Published June 25, 2007
It was 4:50 a.m. and I was walking toward the back door of my parents' house.
My dad was standing in the doorway.
"You're late," he said.
Hmm. I told him I would be there at 4:45. Five minutes is, relatively, not late for his oldest daughter.
"You said you would be here at 3:45. I've been up since 3," he said.
"Dad, I didn't say quarter to 4," I told him as I reached for the door handle and scooted up next to him inside the doorway. "Anyway, are you ready to go?"
My dad and I were going on a trip. I've been trying to talk my parents into going out to Colorado to visit my son - their oldest grandchild - for a couple of years, but my mom won't fly and my dad won't drive so that was that.
But somehow my son finally talked his grandfather into coming out for a long weekend of golfing. I was just along for the ride.
A couple of weeks before we left, my father did something that would turn our trip into an adventure.
One morning, he took the hard way down the basement stairs - on his side with one arm sliding down the handrail and his long legs buckling underneath him. He got down the stairs faster that way but ended up with a broken ankle.
A broken ankle that - along with the size 13 foot attached to it - was now, in lieu of a plaster cast, encased in a big, black knee-high boot.

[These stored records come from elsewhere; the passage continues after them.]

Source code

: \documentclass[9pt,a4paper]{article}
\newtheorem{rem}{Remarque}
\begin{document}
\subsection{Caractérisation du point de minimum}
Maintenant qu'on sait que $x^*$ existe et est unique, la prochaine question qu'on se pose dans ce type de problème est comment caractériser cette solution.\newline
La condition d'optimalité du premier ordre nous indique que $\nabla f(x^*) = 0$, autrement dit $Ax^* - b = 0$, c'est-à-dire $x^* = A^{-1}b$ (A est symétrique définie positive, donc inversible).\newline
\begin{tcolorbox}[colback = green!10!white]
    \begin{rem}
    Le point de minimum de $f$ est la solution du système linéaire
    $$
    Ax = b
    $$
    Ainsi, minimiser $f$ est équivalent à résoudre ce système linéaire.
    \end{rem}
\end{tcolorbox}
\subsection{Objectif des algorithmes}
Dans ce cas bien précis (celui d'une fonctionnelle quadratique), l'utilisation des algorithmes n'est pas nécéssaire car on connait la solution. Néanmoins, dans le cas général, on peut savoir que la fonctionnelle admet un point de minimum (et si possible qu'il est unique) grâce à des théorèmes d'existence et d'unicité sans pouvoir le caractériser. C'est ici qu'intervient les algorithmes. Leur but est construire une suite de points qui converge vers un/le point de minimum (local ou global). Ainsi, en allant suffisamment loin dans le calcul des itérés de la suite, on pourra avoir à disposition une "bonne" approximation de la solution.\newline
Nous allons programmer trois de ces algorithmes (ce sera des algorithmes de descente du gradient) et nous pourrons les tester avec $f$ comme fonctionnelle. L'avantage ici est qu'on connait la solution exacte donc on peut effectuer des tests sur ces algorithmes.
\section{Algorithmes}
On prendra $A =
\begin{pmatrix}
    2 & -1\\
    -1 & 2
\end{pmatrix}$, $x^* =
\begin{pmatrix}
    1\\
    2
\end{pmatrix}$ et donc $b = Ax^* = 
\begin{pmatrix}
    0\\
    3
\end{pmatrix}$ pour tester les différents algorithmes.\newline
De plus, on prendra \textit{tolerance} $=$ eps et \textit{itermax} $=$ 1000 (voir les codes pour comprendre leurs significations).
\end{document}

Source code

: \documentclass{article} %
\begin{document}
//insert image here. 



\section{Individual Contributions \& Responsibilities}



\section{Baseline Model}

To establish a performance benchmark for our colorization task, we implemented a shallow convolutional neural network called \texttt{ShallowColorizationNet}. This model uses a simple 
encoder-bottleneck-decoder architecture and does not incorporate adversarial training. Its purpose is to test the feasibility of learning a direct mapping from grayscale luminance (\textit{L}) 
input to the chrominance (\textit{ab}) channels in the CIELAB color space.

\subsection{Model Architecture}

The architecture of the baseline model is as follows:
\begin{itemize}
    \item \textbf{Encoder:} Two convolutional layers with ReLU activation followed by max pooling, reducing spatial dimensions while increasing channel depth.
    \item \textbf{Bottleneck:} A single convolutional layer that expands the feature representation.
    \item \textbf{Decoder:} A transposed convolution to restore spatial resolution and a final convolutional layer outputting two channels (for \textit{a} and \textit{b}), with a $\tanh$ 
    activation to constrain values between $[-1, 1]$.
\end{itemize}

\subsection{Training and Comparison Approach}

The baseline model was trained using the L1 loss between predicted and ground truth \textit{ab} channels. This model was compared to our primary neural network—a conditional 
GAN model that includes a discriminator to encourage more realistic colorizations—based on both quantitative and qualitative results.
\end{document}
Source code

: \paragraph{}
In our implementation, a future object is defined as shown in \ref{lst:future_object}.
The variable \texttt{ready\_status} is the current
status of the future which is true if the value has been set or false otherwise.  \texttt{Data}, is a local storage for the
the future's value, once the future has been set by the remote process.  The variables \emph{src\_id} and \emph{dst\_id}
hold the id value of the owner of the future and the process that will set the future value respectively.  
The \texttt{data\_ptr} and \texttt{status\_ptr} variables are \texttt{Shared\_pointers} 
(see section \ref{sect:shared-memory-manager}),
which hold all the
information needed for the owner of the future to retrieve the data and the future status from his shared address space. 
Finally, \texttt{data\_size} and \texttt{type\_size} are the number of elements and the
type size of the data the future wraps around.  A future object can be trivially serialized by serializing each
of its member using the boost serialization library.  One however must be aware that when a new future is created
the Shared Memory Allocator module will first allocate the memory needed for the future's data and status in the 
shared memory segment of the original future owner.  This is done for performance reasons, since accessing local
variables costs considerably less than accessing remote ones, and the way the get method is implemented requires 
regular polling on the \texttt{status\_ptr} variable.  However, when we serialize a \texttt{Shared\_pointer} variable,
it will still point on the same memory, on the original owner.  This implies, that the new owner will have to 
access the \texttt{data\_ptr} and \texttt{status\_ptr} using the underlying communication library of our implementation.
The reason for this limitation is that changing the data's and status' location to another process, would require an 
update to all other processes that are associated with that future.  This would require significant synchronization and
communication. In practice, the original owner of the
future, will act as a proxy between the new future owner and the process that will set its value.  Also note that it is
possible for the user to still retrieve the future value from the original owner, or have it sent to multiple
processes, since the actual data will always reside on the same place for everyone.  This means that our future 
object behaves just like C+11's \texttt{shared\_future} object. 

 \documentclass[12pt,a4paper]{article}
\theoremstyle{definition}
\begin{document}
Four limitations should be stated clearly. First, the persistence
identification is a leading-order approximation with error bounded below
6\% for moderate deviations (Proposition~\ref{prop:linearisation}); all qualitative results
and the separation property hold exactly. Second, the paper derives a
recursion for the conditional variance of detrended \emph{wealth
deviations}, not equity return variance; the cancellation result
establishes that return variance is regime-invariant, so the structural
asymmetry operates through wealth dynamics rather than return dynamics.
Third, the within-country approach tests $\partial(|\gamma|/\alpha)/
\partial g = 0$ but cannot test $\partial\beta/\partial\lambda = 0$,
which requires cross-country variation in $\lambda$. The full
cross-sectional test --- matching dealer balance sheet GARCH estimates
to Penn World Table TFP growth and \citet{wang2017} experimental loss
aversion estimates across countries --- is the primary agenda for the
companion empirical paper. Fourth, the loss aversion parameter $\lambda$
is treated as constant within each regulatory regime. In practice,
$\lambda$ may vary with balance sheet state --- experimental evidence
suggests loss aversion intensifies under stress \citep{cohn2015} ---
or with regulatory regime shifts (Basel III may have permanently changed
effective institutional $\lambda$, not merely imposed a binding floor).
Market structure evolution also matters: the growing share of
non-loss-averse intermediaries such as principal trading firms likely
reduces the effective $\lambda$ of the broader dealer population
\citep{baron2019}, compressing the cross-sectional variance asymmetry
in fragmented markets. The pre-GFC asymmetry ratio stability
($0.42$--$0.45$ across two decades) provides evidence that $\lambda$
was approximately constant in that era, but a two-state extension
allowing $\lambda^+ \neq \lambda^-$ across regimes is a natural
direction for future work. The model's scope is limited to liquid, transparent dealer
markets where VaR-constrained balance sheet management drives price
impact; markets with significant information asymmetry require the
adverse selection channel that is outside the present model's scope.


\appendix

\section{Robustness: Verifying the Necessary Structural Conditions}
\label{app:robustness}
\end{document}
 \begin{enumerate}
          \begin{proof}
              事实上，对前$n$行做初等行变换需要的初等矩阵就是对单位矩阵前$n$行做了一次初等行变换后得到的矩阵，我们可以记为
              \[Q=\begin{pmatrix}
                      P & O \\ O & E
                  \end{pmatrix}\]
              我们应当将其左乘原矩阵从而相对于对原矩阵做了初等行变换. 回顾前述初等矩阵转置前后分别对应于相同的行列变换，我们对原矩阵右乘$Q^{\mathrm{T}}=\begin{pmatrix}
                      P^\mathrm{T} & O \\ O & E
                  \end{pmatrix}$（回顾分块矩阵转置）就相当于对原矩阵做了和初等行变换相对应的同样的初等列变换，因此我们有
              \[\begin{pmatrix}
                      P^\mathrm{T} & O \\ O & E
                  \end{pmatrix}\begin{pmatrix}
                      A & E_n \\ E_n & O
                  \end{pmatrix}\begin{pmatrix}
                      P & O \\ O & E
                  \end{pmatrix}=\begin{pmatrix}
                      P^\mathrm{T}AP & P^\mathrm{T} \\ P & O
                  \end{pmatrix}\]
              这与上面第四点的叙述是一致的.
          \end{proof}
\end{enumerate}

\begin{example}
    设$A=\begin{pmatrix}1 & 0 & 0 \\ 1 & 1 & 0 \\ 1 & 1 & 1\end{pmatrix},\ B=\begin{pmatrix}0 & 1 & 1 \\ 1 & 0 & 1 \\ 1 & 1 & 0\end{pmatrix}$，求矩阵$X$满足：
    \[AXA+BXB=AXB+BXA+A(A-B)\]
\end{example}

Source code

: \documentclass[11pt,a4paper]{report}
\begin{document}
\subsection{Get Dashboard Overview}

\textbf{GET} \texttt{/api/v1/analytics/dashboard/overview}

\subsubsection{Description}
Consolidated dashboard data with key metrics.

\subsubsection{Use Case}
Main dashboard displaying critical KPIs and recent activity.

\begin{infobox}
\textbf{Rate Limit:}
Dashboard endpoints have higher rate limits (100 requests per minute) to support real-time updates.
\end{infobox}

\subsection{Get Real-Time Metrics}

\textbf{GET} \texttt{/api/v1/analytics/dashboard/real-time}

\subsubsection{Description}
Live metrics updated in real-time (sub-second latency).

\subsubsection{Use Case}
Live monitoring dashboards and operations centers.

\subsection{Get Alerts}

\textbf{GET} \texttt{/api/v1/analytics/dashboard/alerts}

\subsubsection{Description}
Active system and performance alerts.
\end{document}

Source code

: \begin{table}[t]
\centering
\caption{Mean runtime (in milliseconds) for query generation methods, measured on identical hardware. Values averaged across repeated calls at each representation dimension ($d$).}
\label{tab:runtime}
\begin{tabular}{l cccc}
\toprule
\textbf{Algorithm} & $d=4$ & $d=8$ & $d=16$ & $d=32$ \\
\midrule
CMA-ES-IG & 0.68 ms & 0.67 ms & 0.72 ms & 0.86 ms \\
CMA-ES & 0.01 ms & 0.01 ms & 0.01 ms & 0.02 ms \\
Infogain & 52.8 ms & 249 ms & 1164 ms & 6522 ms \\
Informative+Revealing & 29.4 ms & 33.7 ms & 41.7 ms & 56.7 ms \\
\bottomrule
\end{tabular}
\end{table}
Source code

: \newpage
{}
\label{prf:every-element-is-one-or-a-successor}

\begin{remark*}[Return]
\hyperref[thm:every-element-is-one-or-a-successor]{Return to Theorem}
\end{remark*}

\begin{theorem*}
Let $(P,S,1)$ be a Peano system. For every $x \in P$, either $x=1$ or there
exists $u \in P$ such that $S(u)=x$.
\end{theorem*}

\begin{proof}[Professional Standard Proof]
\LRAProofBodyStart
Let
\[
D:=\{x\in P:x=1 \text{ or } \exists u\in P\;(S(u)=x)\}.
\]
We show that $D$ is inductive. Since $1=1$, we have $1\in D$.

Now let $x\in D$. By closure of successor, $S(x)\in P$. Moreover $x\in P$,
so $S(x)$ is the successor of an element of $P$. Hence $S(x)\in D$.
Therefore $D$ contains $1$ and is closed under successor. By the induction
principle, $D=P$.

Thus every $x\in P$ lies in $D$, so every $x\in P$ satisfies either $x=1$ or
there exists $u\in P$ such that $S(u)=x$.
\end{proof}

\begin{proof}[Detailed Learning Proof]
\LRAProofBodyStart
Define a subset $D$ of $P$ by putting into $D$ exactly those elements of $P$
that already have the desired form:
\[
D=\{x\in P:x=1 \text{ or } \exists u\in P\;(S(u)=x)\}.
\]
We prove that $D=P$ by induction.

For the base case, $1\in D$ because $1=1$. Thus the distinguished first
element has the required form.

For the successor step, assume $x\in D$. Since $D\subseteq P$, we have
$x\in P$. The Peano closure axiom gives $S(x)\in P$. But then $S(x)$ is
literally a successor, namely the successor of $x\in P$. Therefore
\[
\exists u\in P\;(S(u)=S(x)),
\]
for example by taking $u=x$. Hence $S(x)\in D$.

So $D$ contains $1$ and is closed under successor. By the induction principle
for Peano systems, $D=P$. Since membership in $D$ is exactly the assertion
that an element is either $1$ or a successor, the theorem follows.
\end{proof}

A big, black boot not good for hobbling around airports, let alone golf courses.
But nothing holds my father down - not even what amounts to a cement shoe - so the trip was still on.
My husband drove us to the airport and we had to hurry because, of course, even though my dad had been up since 3 a.m., we were still running late.
We were making good time until we got to security. They took one look at the boot and told me to wheel my father over to an inspector wearing plastic gloves and holding a wand.
He was joined by another inspector and while one poked and prodded with the wand, the other got out a fistful of those white circular swabs that check for explosive powder.
The swabber wiped the top of the boot where my father's toes were sticking out and fed the circle into a machine.
Then he got out another and wiped the side of the boot and fed it into the machine. And another. And another.
Finally, apparently convinced my father and his boot were no threat to other passengers, the inspectors released him. I whisked the wheelchair under him and we took off for the gate.
We were flying standby and knew that I - the sister of a Southwest employee - was a low-priority traveler. What I didn't know is that my dad - the parent of a Southwest employee - had a much loftier position that would also carry his traveling companion.
In the end, there was only one flight we wanted to get on and didn't. We were like VIPs on the other three legs of the trip. Being in a wheelchair - or pushing someone in a wheelchair - means you get on the plane first. And at Southwest, where there are no assigned seats or first class, that means sitting right up front.
And while the boot killed any golfing plans, it didn't keep us from sightseeing up in the mountains or sampling some of Denver's best restaurants.
It was a great adventure and, although it may pain my dad to hear it put this way, I think he got a kick out of it.